Court Opinion

ID: 8524131
Source: CourtListenerOpinion
Date Created: 2022-11-23 10:54:02.213275+00
Date Added: 2024-06-11T16:51:32.235735
License: Public Domain

Mr. Chief Justice Hernández
delivered the opinion of the court.
The only legal question submitted to our consideration in this case is whether the action brought by Andrea Roble for acknowledgment as the natural daughter of the late Ramón Villamil, with the advantages resulting, has prescribed, as was so decided by the District Court of San Juan, Section 1, in its judgment of August 15 of the present year, which dismissed the complaint with costs against the plaintiff and from which the plaintiff has appealed.
The allegations'made in the complaint filed on April 13 of this year show that the plaintiff was born on November 30, *8951864, and that Ramón Pérez Villamil, ancestor of the defendant succession, died on April 15 of last year.
The acknowledgment sought by Andrea Roble should be governed by the provisions of section 199 of the Revised Civil Code under which an action to claim filiation may be filed at any time within two years after the child shall become of age. And to strengthen our position we refer to the doctrine laid down by this court on May 22 last, in deciding the case of Isabel de Jesús v. Succession of Ramón Pérez Villamil, also to claim filiation, and surrounded by the same circumstances as the case at bar.
Inasmuch as Andrea Roble was born on November 30, 1864, and did not bring the action to claim filiation until April 13 of the present year, when the complaint in this case was filed, it is clear that on the latter date her action had prescribed already or had become extinguished because of the expiration of the period fixed by the section of the code cited.
In support of her appeal the appellant contends that the provisions of section 199 of the Revised Civil Code are not applicable to her case because she was already of age when the said code became effective, and that, therefore, said provision of the code could not deprive her of a right acquired under the Spanish Civil Code, by which and by Act No. 73, approved March 9, 1911, her case should be governed.
It is true that section 137 of the Spanish Civil Code provided that actions for the acknowledgment of natural children can be instituted only during the life of the presumed parents except in the cases specified in said section, and that that provision of law was reenacted by the Act of March 9, 1911, with the modification that such actions can be established not only during the life of the presumptive parents, but also a year after their death.

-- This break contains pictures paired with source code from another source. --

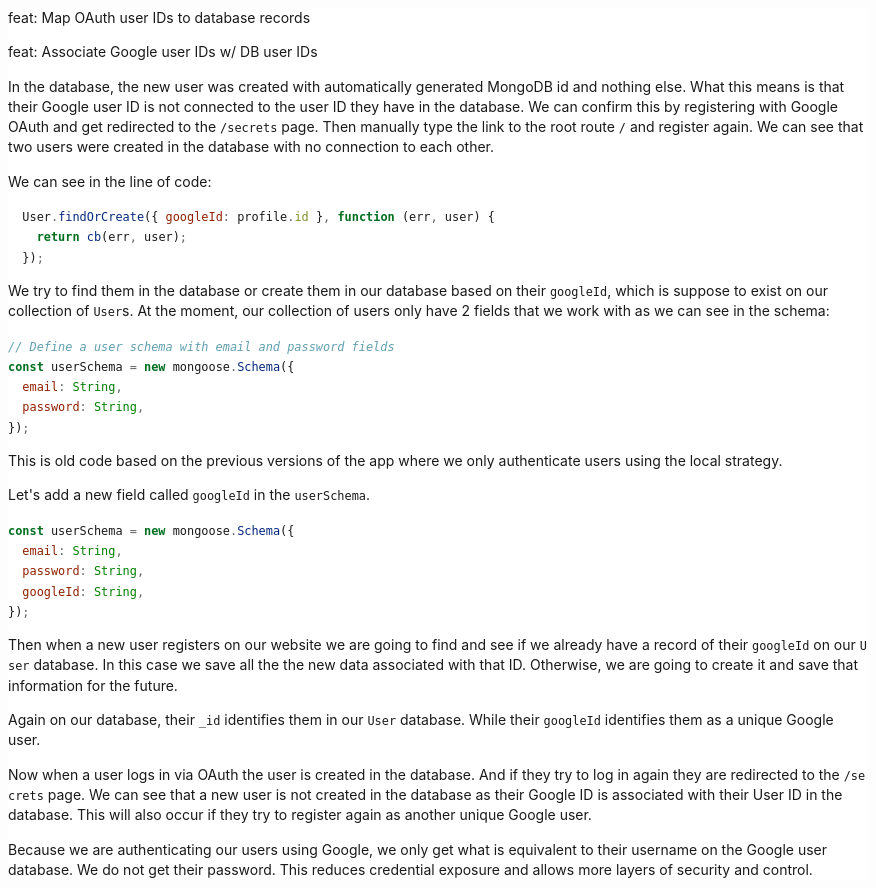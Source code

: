feat: Map OAuth user IDs to database records

feat: Associate Google user IDs w/ DB user IDs

In the database, the new user was created with automatically generated MongoDB id and nothing else. What this means is that their Google user ID is not connected to the user ID they have in the database. We can confirm this by registering with Google OAuth and get redirected to the `/secrets` page. Then manually type the link to the root route `/` and register again. We can see that two users were created in the database with no connection to each other.

We can see in the line of code:

```js
  User.findOrCreate({ googleId: profile.id }, function (err, user) {
    return cb(err, user);
  });
```

We try to find them in the database or create them in our database based on their `googleId`, which is suppose to exist on our collection of `User`s. At the moment, our collection of users only have 2 fields that we work with as we can see in the schema:

```js
// Define a user schema with email and password fields
const userSchema = new mongoose.Schema({
  email: String,
  password: String,
});
```

This is old code based on the previous versions of the app where we only authenticate users using the local strategy.

Let's add a new field called `googleId` in the `userSchema`.

```js
const userSchema = new mongoose.Schema({
  email: String,
  password: String,
  googleId: String,
});
```

Then when a new user registers on our website we are going to find and see if we already have a record of their `googleId` on our `User` database. In this case we save all the the new data associated with that ID. Otherwise, we are going to create it and save that information for the future.

Again on our database, their `_id` identifies them in our `User` database. While their `googleId` identifies them as a unique Google user.

Now when a user logs in via OAuth the user is created in the database. And if they try to log in again they are redirected to the `/secrets` page. We can see that a new user is not created in the database as their Google ID is associated with their User ID in the database. This will also occur if they try to register again as another unique Google user.

Because we are authenticating our users using Google, we only get what is equivalent to their username on the Google user database. We do not get their password. This reduces credential exposure and allows more layers of security and control.
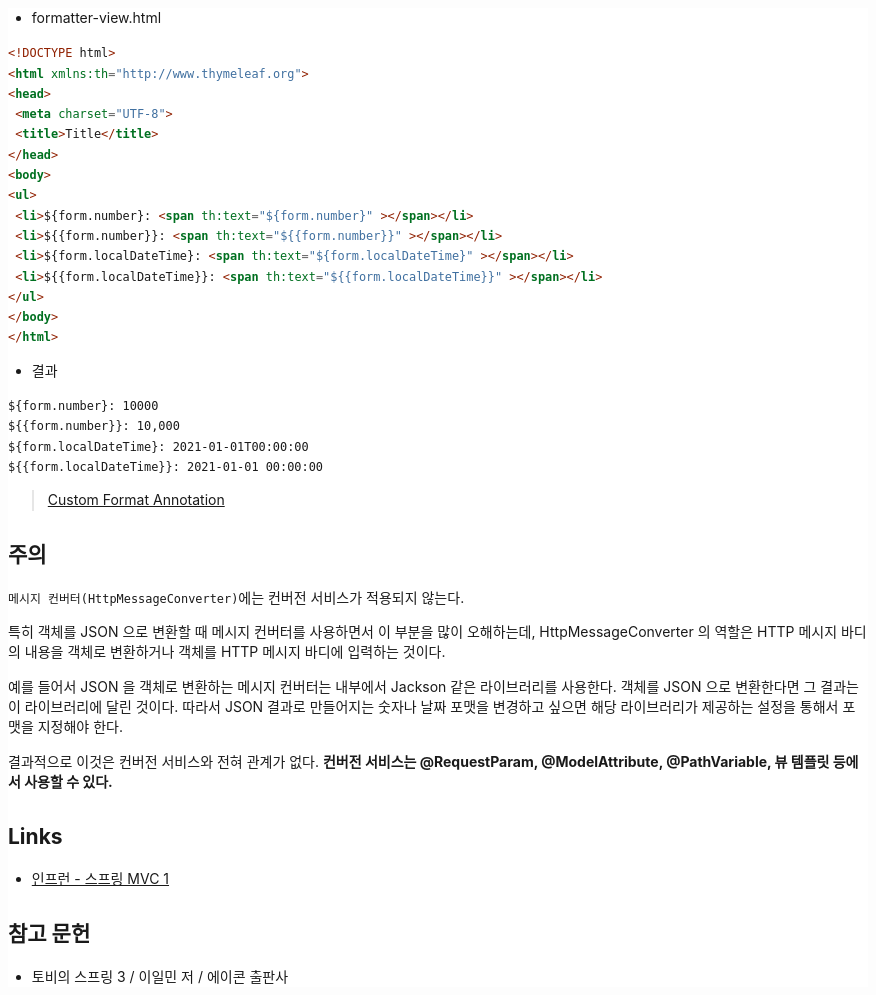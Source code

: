 - formatter-view.html

```html
<!DOCTYPE html>
<html xmlns:th="http://www.thymeleaf.org">
<head>
 <meta charset="UTF-8">
 <title>Title</title>
</head>
<body>
<ul>
 <li>${form.number}: <span th:text="${form.number}" ></span></li>
 <li>${{form.number}}: <span th:text="${{form.number}}" ></span></li>
 <li>${form.localDateTime}: <span th:text="${form.localDateTime}" ></span></li>
 <li>${{form.localDateTime}}: <span th:text="${{form.localDateTime}}" ></span></li>
</ul>
</body>
</html>
```

- 결과

```
${form.number}: 10000
${{form.number}}: 10,000
${form.localDateTime}: 2021-01-01T00:00:00
${{form.localDateTime}}: 2021-01-01 00:00:00
```

> [Custom Format Annotation](https://docs.spring.io/spring-framework/docs/current/reference/html/core.html#format-CustomFormatAnnotations)

## 주의

`메시지 컨버터(HttpMessageConverter)`에는 컨버전 서비스가 적용되지 않는다.

특히 객체를 JSON 으로 변환할 때 메시지 컨버터를 사용하면서 이 부분을 많이 오해하는데, HttpMessageConverter 의 역할은 HTTP 메시지 바디의 내용을 객체로 변환하거나 객체를 HTTP 메시지
바디에 입력하는 것이다.

예를 들어서 JSON 을 객체로 변환하는 메시지 컨버터는 내부에서 Jackson 같은 라이브러리를 사용한다. 객체를 JSON 으로 변환한다면 그 결과는 이 라이브러리에 달린 것이다. 따라서 JSON 결과로 만들어지는 숫자나 날짜 포맷을 변경하고 싶으면 해당 라이브러리가 제공하는 설정을 통해서 포맷을 지정해야 한다.

결과적으로 이것은 컨버전 서비스와 전혀 관계가 없다. __컨버전 서비스는 @RequestParam, @ModelAttribute, @PathVariable, 뷰 템플릿 등에서 사용할 수 있다.__

## Links

- [인프런 - 스프링 MVC 1](https://www.inflearn.com/course/%EC%8A%A4%ED%94%84%EB%A7%81-mvc-1/dashboard)

## 참고 문헌

- 토비의 스프링 3 / 이일민 저 / 에이콘 출판사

But those provisions of law do not shield or protect Andrea Roble who failed to institute her action while the former civil code was in force, and who by her failure to do so became subject to the provi*896sions of the Eevised Civil Code as to prescription, according to section 4 of the Temporary Provisions for the application of said code. Therefore the right she may have had became extinguished through her lack of diligence and activity in the exercise thereof, as provided for by section 1840 of the said code.
The Act of March 9, 1911, is not applicable to this case because under section 199 of the Revised Civil Code on that date the action to claim filiation had already prescribed and the former law cannot impart life to a dead right. We so stated in the case of Isabel de Jesús v. Succession of Ramón Pérez Villamil, above cited. We now repeat and affirm the entire legal doctrine therein laid down.
For the reasons stated the judgment appealed from should be affirmed.

Affirmed..

Justices MacLeary, Wolf, del Toro and Aldrey concurred.